**EXERCISE GOAL:** Only a number is expected: how many lines in the data below contain the word "batchId".

Saved entries:
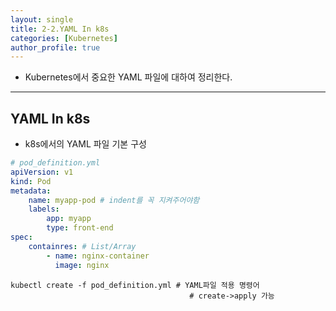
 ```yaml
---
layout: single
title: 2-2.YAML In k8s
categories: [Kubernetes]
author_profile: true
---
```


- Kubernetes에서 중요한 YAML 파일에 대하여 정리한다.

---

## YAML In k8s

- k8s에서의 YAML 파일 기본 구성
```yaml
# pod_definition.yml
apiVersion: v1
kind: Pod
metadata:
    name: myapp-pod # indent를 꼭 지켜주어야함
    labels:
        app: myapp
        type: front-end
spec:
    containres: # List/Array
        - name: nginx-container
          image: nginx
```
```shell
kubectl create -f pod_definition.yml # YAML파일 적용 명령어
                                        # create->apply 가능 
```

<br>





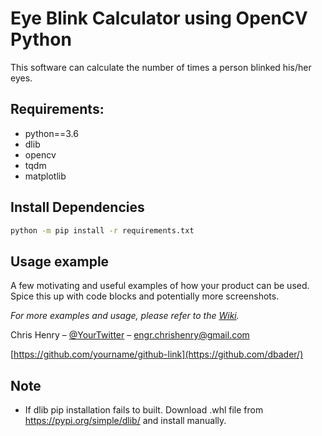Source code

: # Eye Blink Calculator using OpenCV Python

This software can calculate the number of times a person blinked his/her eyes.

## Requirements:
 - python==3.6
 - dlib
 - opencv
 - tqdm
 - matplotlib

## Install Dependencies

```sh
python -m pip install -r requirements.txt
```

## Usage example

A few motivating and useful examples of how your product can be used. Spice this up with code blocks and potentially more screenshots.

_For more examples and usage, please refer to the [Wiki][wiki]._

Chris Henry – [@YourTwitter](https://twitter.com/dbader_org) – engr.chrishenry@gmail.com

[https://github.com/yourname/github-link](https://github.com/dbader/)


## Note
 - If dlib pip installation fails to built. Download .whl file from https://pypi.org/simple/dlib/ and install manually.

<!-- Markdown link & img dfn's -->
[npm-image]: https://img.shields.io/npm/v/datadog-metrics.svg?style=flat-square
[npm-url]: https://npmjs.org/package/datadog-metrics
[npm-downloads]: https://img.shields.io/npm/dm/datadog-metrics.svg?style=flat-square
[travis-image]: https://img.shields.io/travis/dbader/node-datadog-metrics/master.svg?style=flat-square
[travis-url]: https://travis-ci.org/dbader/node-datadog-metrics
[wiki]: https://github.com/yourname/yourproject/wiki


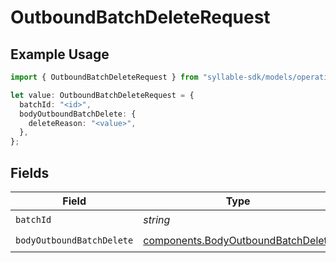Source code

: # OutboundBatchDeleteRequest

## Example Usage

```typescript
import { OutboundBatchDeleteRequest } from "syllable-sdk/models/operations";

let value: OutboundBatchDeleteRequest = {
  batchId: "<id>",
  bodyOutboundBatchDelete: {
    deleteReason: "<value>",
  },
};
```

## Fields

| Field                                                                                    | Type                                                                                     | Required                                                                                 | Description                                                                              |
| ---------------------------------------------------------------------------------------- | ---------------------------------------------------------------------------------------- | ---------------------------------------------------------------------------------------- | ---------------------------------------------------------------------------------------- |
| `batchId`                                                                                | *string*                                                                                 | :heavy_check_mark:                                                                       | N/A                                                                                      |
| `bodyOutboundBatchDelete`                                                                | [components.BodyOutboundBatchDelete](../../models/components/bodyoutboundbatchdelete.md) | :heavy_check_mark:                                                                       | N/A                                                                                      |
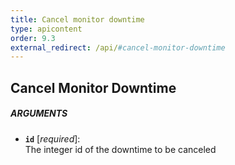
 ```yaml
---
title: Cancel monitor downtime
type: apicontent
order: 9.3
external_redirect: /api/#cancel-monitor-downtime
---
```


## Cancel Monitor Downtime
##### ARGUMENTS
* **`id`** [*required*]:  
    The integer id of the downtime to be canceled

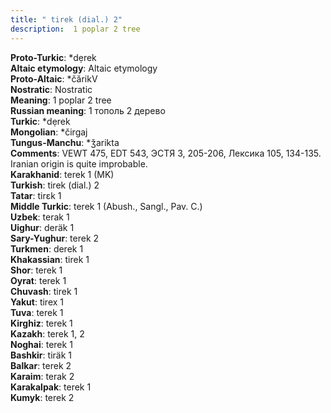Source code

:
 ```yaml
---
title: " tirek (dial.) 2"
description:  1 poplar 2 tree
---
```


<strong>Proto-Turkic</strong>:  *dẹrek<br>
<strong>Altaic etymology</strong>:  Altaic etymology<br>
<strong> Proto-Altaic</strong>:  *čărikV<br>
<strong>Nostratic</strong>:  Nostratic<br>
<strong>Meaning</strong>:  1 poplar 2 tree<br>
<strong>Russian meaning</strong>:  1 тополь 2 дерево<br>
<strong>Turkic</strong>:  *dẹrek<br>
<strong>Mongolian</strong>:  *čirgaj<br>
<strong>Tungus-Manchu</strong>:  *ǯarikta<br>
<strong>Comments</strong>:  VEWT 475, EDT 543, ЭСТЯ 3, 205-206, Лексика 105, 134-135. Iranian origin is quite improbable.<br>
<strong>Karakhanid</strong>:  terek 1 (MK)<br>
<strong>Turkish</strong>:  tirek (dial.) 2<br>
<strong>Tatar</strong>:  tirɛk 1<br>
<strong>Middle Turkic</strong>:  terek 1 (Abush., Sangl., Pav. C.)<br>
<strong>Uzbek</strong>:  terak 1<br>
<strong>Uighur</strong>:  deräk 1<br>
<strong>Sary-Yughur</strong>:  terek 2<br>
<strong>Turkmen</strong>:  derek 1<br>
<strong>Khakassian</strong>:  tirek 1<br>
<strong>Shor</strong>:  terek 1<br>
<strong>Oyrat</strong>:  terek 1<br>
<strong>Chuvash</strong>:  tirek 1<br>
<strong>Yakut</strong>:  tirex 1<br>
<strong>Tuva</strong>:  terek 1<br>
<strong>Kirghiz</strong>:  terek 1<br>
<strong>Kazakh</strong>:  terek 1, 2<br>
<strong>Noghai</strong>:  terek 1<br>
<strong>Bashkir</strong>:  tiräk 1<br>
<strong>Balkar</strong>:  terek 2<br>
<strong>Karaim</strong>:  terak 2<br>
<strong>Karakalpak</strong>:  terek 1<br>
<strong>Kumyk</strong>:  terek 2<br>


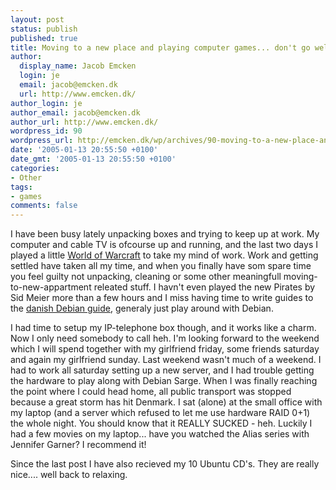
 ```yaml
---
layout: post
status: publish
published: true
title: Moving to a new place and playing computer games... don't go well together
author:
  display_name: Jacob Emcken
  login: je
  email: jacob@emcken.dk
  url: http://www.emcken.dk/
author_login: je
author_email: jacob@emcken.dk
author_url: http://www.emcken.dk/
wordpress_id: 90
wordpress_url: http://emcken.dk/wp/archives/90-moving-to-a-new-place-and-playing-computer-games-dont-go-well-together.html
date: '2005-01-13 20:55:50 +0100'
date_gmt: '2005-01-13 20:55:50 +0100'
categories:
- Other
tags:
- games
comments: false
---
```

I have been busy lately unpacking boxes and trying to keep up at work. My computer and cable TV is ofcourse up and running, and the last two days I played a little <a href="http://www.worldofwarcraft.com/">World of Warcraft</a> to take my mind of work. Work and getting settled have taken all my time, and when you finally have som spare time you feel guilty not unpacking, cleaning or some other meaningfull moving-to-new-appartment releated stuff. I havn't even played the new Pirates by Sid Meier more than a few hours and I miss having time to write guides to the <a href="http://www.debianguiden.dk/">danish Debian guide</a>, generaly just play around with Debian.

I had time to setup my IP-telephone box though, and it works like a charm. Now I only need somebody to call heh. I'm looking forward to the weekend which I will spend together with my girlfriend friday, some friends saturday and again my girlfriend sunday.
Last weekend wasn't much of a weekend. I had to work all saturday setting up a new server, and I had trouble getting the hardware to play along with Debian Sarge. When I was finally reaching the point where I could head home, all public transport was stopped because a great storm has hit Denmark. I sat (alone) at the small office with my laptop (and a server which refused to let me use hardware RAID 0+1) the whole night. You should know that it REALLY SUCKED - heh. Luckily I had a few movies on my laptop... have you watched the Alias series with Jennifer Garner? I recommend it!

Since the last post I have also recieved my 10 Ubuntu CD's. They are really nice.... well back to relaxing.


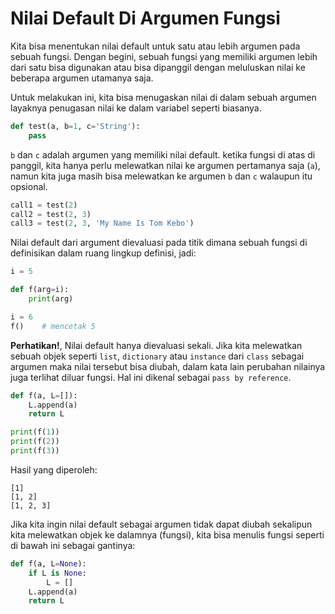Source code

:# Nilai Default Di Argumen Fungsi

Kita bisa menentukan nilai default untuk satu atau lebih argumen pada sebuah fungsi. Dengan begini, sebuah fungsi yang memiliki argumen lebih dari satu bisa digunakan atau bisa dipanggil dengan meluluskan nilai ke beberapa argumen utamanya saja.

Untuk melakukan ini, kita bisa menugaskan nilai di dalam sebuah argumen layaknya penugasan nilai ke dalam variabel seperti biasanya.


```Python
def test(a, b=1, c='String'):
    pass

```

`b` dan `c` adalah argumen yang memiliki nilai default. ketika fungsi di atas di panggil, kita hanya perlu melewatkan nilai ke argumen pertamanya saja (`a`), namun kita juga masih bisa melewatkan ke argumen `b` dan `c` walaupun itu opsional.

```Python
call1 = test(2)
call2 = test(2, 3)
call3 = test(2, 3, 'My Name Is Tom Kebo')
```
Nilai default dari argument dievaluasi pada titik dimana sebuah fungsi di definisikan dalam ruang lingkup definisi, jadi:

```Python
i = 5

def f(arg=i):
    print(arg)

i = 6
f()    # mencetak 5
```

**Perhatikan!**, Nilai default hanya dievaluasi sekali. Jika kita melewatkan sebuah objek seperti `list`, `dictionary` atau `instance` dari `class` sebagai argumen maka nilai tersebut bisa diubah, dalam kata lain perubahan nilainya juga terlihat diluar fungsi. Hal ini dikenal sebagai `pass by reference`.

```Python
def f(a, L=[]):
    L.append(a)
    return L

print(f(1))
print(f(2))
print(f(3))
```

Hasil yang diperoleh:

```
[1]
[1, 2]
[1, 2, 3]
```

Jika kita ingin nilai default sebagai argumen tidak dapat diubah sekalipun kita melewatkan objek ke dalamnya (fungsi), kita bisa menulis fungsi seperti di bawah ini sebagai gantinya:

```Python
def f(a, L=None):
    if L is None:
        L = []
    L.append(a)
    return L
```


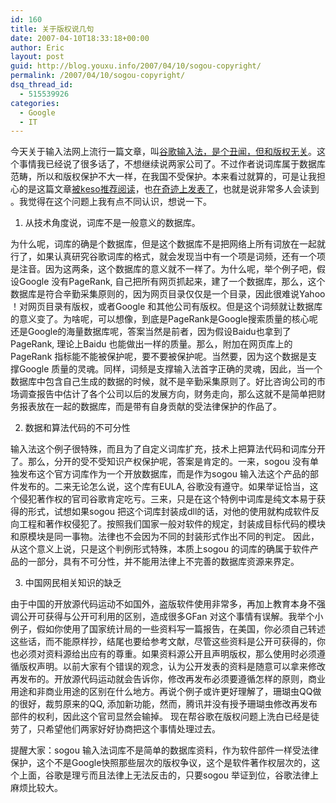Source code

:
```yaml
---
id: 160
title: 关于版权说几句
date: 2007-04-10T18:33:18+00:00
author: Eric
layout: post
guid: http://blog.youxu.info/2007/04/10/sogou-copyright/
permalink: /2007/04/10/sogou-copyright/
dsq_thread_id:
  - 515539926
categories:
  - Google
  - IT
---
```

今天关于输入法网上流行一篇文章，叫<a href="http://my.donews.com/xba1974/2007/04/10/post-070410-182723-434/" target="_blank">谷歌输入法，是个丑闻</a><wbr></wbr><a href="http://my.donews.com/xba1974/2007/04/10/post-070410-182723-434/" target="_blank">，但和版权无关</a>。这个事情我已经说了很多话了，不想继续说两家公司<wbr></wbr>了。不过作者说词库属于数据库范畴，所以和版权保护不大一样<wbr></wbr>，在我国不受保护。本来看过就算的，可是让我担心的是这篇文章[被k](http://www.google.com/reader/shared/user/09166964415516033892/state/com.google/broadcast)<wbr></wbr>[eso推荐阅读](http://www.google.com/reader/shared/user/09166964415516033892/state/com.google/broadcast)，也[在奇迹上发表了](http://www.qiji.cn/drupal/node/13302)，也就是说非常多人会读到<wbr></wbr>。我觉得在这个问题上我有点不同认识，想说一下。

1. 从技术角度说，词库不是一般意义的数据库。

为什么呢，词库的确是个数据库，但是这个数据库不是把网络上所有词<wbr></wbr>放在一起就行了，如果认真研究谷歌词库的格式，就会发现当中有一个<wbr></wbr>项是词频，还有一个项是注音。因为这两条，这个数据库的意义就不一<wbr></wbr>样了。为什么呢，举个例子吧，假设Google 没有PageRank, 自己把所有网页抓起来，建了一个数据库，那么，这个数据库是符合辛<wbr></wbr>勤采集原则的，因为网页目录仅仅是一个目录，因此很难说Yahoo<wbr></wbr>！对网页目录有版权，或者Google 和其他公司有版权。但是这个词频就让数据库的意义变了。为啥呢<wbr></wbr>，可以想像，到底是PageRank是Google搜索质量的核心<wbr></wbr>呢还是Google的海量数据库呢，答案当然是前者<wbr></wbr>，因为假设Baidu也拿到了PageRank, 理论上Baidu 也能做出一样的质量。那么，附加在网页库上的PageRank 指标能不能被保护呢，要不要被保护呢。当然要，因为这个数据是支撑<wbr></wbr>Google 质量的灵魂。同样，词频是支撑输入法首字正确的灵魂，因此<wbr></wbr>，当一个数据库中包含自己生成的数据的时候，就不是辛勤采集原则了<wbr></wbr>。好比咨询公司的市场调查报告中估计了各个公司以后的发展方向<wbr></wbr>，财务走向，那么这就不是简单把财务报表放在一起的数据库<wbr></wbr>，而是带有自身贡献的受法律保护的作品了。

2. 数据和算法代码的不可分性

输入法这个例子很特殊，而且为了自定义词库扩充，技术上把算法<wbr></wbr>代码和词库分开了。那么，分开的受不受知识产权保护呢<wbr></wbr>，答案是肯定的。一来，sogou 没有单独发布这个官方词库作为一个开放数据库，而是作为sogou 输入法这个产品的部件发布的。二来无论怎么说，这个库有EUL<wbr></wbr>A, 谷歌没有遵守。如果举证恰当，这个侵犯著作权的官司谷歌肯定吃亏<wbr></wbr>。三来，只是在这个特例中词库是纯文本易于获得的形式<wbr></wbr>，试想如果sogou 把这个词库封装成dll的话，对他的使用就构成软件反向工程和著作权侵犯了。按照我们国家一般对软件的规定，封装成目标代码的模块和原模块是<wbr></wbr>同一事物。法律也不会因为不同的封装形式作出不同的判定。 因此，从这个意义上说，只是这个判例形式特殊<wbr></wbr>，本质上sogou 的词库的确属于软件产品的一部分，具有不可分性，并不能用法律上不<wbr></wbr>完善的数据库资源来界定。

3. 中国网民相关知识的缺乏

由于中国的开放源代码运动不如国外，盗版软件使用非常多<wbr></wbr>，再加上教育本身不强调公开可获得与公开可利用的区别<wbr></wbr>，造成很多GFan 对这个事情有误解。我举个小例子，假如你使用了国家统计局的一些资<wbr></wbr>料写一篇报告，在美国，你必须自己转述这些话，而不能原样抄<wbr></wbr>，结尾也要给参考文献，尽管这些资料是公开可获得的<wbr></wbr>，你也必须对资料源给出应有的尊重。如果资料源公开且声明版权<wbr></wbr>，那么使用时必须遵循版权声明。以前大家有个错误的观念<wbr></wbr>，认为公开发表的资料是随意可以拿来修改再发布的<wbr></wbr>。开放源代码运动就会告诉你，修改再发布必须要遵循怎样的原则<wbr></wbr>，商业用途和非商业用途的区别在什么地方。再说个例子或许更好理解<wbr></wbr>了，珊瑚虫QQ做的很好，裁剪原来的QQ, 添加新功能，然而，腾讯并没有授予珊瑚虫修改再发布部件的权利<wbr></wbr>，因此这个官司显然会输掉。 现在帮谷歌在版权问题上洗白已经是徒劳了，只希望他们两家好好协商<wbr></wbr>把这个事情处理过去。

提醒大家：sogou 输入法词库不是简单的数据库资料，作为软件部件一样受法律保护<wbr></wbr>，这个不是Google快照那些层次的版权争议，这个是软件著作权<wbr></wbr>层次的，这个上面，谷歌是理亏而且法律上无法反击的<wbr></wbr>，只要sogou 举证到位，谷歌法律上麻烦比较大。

**RESPONSE AREA:** 2